“Can I play with this toy car?”
“Yes you can, but the batteries are flat. You’ll still be able to roll it up and down the floor though”
“Does the remote control work?”
“No, I just told you. The batteries are flat”
“But I thought batteries were round….”
My son’s capacity for imagination never ceases to amaze me. While playing around one day he put his finger in my mouth and said “blow me up, Daddy”. Not quite knowing what he meant by this, I started to huff and puff as though I was blowing up a balloon. He then quickly pulled his finger away and ran round and round the room blowing a raspberry, until he ran out of breath and collapsed on the floor.
At the weekend he was sitting in the back of the car, playing with a slinky. Of course you know what a slinky is, and if you don’t, then google for it.
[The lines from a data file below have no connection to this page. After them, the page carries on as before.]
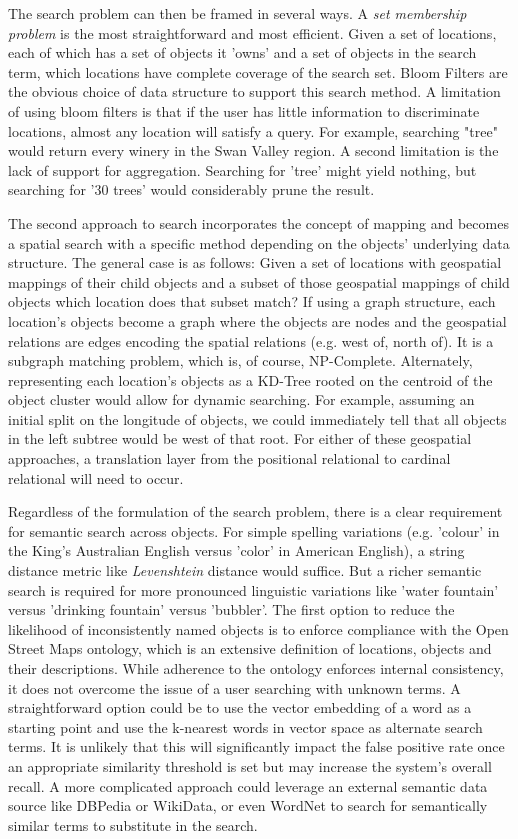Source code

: The search problem can then be framed in several ways. 
A \textit{set membership problem} is the most straightforward and most efficient. Given a set of locations, each of which has a set of objects it 'owns' and a set of objects in the search term, which locations have complete coverage of the search set. Bloom Filters are the obvious choice of data structure to support this search method. 
A limitation of using bloom filters is that if the user has little information to discriminate locations, almost any location will satisfy a query. 
For example, searching "tree" would return every winery in the Swan Valley region. A second limitation is the lack of support for aggregation. Searching for 'tree' might yield nothing, but searching for '30 trees' would considerably prune the result.

The second approach to search incorporates the concept of mapping and becomes a spatial search with a specific method depending on the objects' underlying data structure. 
The general case is as follows: Given a set of locations with geospatial mappings of their child objects and a subset of those geospatial mappings of child objects which location does that subset match? 
If using a graph structure, each location's objects become a graph where the objects are nodes and the geospatial relations are edges encoding the spatial relations (e.g. west of, north of). It is a subgraph matching problem, which is, of course, NP-Complete. 
Alternately, representing each location's objects as a KD-Tree rooted on the centroid of the object cluster would allow for dynamic searching. For example, assuming an initial split on the longitude of objects, we could immediately tell that all objects in the left subtree would be west of that root. 
For either of these geospatial approaches, a translation layer from the positional relational to cardinal relational will need to occur.

Regardless of the formulation of the search problem, there is a clear requirement for semantic search across objects. For simple spelling variations (e.g. 'colour' in the King's Australian English versus 'color' in American English), a string distance metric like \textit{Levenshtein} distance would suffice. 
But a richer semantic search is required for more pronounced linguistic variations like 'water fountain' versus 'drinking fountain' versus 'bubbler'. 
The first option to reduce the likelihood of inconsistently named objects is to enforce compliance with the Open Street Maps ontology, which is an extensive definition of locations, objects and their descriptions. 
While adherence to the ontology enforces internal consistency, it does not overcome the issue of a user searching with unknown terms. 
A straightforward option could be to use the vector embedding of a word as a starting point and use the k-nearest words in vector space as alternate search terms. 
It is unlikely that this will significantly impact the false positive rate once an appropriate similarity threshold is set but may increase the system's overall recall. 
A more complicated approach could leverage an external semantic data source like DBPedia or WikiData, or even WordNet to search for semantically similar terms to substitute in the search. 

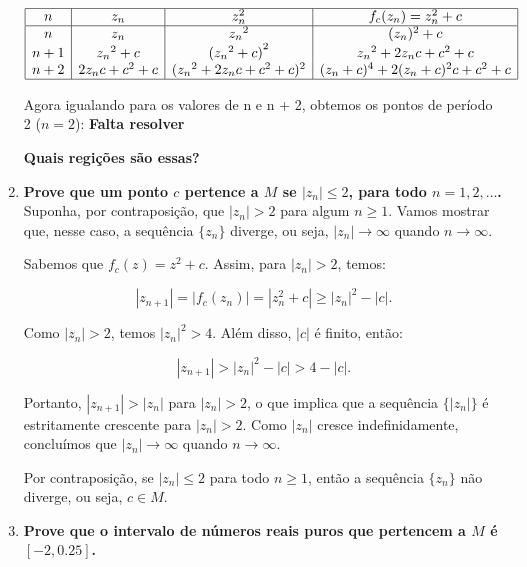 \begin{enumerate}[label=(\alph*)]
        \[
        \begin{array}{|c|c|c|c|}
        \hline
        n & z_n & z_n^2 & f_c(z_n) = z_n^2 + c \\
        \hline
        n & z_n & {z_n}^2 & ({z_n})^2 + c \\
        n + 1 & {z_n}^2 + c & {({z_n}^2 + c)}^2 & {z_n}^2  + 2 z_n c + c^2 + c \\
        n + 2 & 2 z_n c + c^2 + c & ({z_n}^2+ 2 z_n c + c^2 + c)^2 & (z_n + c)^4 + 2(z_n + c)^2 c + c^2 + c\\      \hline
        \end{array}
        \]

        Agora igualando para os valores de n e n + 2, obtemos os pontos de período 2 (\( n = 2 \)):
           \textbf{\color{red}Falta resolver}


        \textbf{\color{red} Quais regições são essas?}


    \item \textbf{Prove que um ponto \( c \) pertence a \( M \) se \( |z_n| \leq 2 \), para todo \( n = 1, 2, \ldots \). }\\

        Suponha, por contraposição, que \( |z_n| > 2 \) para algum \( n \geq 1 \). Vamos mostrar que, nesse caso, a sequência \( \{z_n\} \) diverge, ou seja, \( |z_n| \to \infty \) quando \( n \to \infty \).

        Sabemos que \( f_c(z) = z^2 + c \). Assim, para \( |z_n| > 2 \), temos:

        \[
        |z_{n+1}| = |f_c(z_n)| = |z_n^2 + c| \geq |z_n|^2 - |c|.
        \]

        Como \( |z_n| > 2 \), temos \( |z_n|^2 > 4 \). Além disso, \( |c| \) é finito, então:

        \[
        |z_{n+1}| > |z_n|^2 - |c| > 4 - |c|.
        \]

        Portanto, \( |z_{n+1}| > |z_n| \) para \( |z_n| > 2 \), o que implica que a sequência \( \{|z_n|\} \) é estritamente crescente para \( |z_n| > 2 \). Como \( |z_n| \) cresce indefinidamente, concluímos que \( |z_n| \to \infty \) quando \( n \to \infty \).

        Por contraposição, se \( |z_n| \leq 2 \) para todo \( n \geq 1 \), então a sequência \( \{z_n\} \) não diverge, ou seja, \( c \in M \).


    \item \textbf{Prove que o intervalo de números reais puros que pertencem a \( M \) é \( [-2, 0.25] \). }\\
    

\end{enumerate}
I’m not going to do all your work for you. Anyway, he’d got one with him in the car and all I could hear was him saying “squirt squirt squirt”. A few seconds of silence, then “squirt squirt squirt”. A few more seconds of silence then “squirt squirt squirt” once again. Curious, I dipped the rear view mirror so I could see what he was doing. He had the slinky held to his face at one end, and he was moving the other end from between his feet to over his head, saying “squirt squirt squirt” when it was over his head. “What are you doing?” I asked him. “I’m an elephant”, he replied. Squirt, squirt, squirt.
My niece then got the slinky and said “I know what we can do with this. We can fix one end to here and fix the other end to there and put something in the middle so it’s a proper tube, and then a hamster can run up and down it!” (she’s a strange girl, sometimes…) “Yes”, replied my son, “but first we’ll need to get a hamster!” Nothing gets past him, nothing at all.